Nesse momento, Lao Lü e Lao Chen, do quarto 407, correram com basquetes nas mãos, interrompendo a conversa. Tinham ouvido dizer que uma mulher bonita em um Crown procurava por Jiang Che.
— Você... bem, você está procurando o Jiang Che, não é?
Ao vê-la de perto, os dois garotos ficaram subitamente tensos. A mulher à frente não era apenas bonita; emanava um distanciamento inexplicável. Talvez por ser rica, pensou Lao Lü silenciosamente, parecia muito elegante.
— Sim, vocês o conhecem? — Chu Lianyi sorriu, radiante e satisfeita.
Ambos assentiram com vigor.
— Nós... somos do mesmo dormitório — disse Lao Lü, um pouco gago. — Mas ele e Zheng Xinfeng saíram logo cedo.

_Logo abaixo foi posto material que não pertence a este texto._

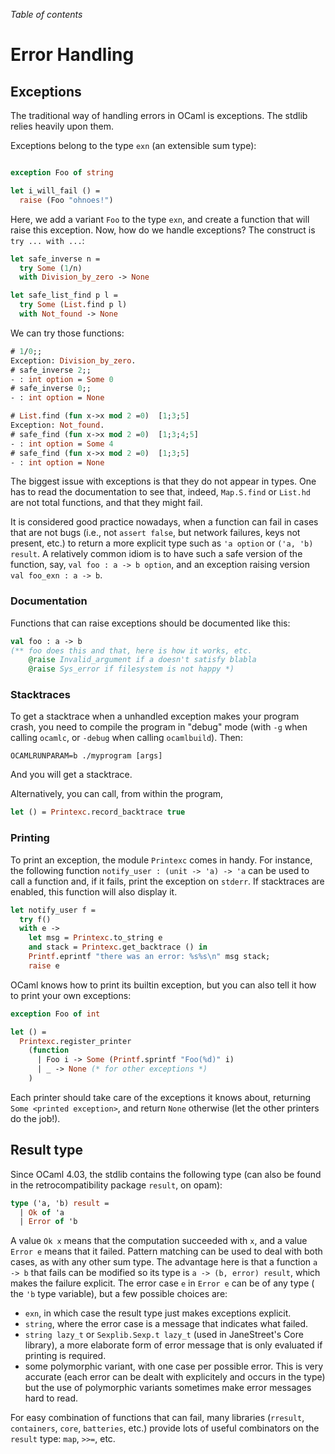 <!-- ((! set title Error Handling!)) ((! set learn !)) -->

*Table of contents*

# Error Handling

## Exceptions

The traditional way of handling errors in OCaml is exceptions. The
stdlib relies heavily upon them.

Exceptions belong to the type `exn` (an extensible sum type):

```ocaml

exception Foo of string

let i_will_fail () =
  raise (Foo "ohnoes!")

```

Here, we add a variant `Foo` to the type `exn`, and create a function
that will raise this exception. Now, how do we handle exceptions?
The construct is `try ... with ...`:

```ocaml
let safe_inverse n =
  try Some (1/n)
  with Division_by_zero -> None

let safe_list_find p l =
  try Some (List.find p l)
  with Not_found -> None
```

We can try those functions:

```ocaml
# 1/0;;
Exception: Division_by_zero.
# safe_inverse 2;;
- : int option = Some 0
# safe_inverse 0;;
- : int option = None

# List.find (fun x->x mod 2 =0)  [1;3;5]
Exception: Not_found.
# safe_find (fun x->x mod 2 =0)  [1;3;4;5]
- : int option = Some 4
# safe_find (fun x->x mod 2 =0)  [1;3;5]
- : int option = None
```

The biggest issue with exceptions is that they do not appear in types.
One has to read the documentation to see that, indeed, `Map.S.find`
or `List.hd` are not total functions, and that they might fail.

It is considered good practice nowadays, when a function can fail in
cases that are not bugs (i.e., not `assert false`, but network failures,
keys not present, etc.) 
to return a more explicit type such as `'a option` or `('a, 'b) result`.
A relatively common idiom is to have such a safe version of the function,
say, `val foo : a -> b option`, and an exception raising
version `val foo_exn : a -> b`.

### Documentation

Functions that can raise exceptions should be documented like this:

```ocaml
val foo : a -> b
(** foo does this and that, here is how it works, etc.
    @raise Invalid_argument if a doesn't satisfy blabla
    @raise Sys_error if filesystem is not happy *)
```

### Stacktraces

To get a stacktrace when a unhandled exception makes your program crash, you
need to compile the program in "debug" mode (with `-g` when calling
`ocamlc`, or `-debug` when calling `ocamlbuild`).
Then:

    OCAMLRUNPARAM=b ./myprogram [args]

And you will get a stacktrace.

Alternatively, you can call, from within the program,

```ocaml
let () = Printexc.record_backtrace true
```

### Printing

To print an exception, the module `Printexc` comes in handy. For instance,
the following function `notify_user : (unit -> 'a) -> 'a` can be used
to call a function and, if it fails, print the exception on `stderr`.
If stacktraces are enabled, this function will also display it.

```ocaml
let notify_user f =
  try f()
  with e ->
    let msg = Printexc.to_string e
    and stack = Printexc.get_backtrace () in
    Printf.eprintf "there was an error: %s%s\n" msg stack;
    raise e
```

OCaml knows how to print its builtin exception, but you can also tell it
how to print your own exceptions:

```ocaml
exception Foo of int

let () =
  Printexc.register_printer
    (function
      | Foo i -> Some (Printf.sprintf "Foo(%d)" i)
      | _ -> None (* for other exceptions *)
    )
```

Each printer should take care of the exceptions it knows about, returning
`Some <printed exception>`, and return `None` otherwise (let the other printers
do the job!).

## Result type

Since OCaml 4.03, the stdlib contains the following type
(can also be found in the retrocompatibility package `result`, on
opam):

```ocaml
type ('a, 'b) result =
  | Ok of 'a
  | Error of 'b
```

A value `Ok x` means that the computation succeeded with `x`, and
a value `Error e` means that it failed.
Pattern matching can be used to deal with both cases, as with any
other sum type. The advantage here is that a function `a -> b` that
fails can be modified so its type is `a -> (b, error) result`,
which makes the failure explicit.
The error case `e` in `Error e` can be of any type
( the `'b` type variable), but a few possible choices
are:

- `exn`, in which case the result type just makes exceptions explicit.
- `string`, where the error case is a message that indicates what failed.
- `string lazy_t` or `Sexplib.Sexp.t lazy_t` (used in JaneStreet's Core
  library), a more elaborate form of error message that is only evaluated
  if printing is required.
- some polymorphic variant, with one case per
  possible error. This is very accurate (each error can be dealt with
  explicitely and occurs in the type) but the use of polymorphic variants
  sometimes make error messages hard to read.


For easy combination of functions that can fail, many libraries
(`rresult`, `containers`, `core`, `batteries`, etc.) provide lots of
useful combinators on the `result` type: `map`, `>>=`, etc.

Não sabemos se ele já voltou.
— Então...
— Quer esperar aqui? Nós podemos correr até lá para ver.
— Vamos juntos, vocês me indicam o caminho. — Chu Lianyi virou-se e abriu a porta traseira para os dois.
Na verdade, a escola não era tão grande. Lao Lü e Lao Chen olharam para suas roupas suadas, depois para o carro, e hesitaram.
— Não tem problema — disse Chu Lianyi, sorrindo. — O carro tem ar-condicionado.
Uma sensação estranha os invadiu. Talvez não quisessem recusar, ou talvez não pudessem. Sem entenderem bem o motivo, já estavam sentados dentro do veículo. Chu Lianyi assumiu o volante, acomodou-se e abaixou o vidro. Lançou um olhar astuto para Ye Qiongzhen, que ainda estava ali perto, e disse:
— Tente adivinhar.
Era a resposta à pergunta que a outra fizera.
***
— Então esta é a cama dele? — Chu Lianyi perguntou, curiosa, na ponta dos pés. Ela mexeu no travesseiro, franziu o nariz e riu: — Cheira a suor.
Ela tivera um impulso e, fingindo ser irmã de Lao Lü, subira ao dormitório masculino. Pelo caminho, os estudantes fugiam — devido ao calor, muitos andavam pelos quartos apenas de cueca.
— Chu... bem, irmã, sente-se. — Lao Lü trouxe uma cadeira, hesitando ao encontrar uma forma de chamá-la.
— Quer que eu sirva um pouco de água? — perguntou Lao Chen, do outro lado. — Posso usar o copo do Jiang Che?
Chu Lianyi assentiu e sentou-se. Ao receber a água, bebeu um gole, olhou ao redor e riu:
— Vocês são bem bagunçados, hein... A propósito, sou prima do Jiang Che. Aquela moça de antes... era a ex-namorada dele, não era?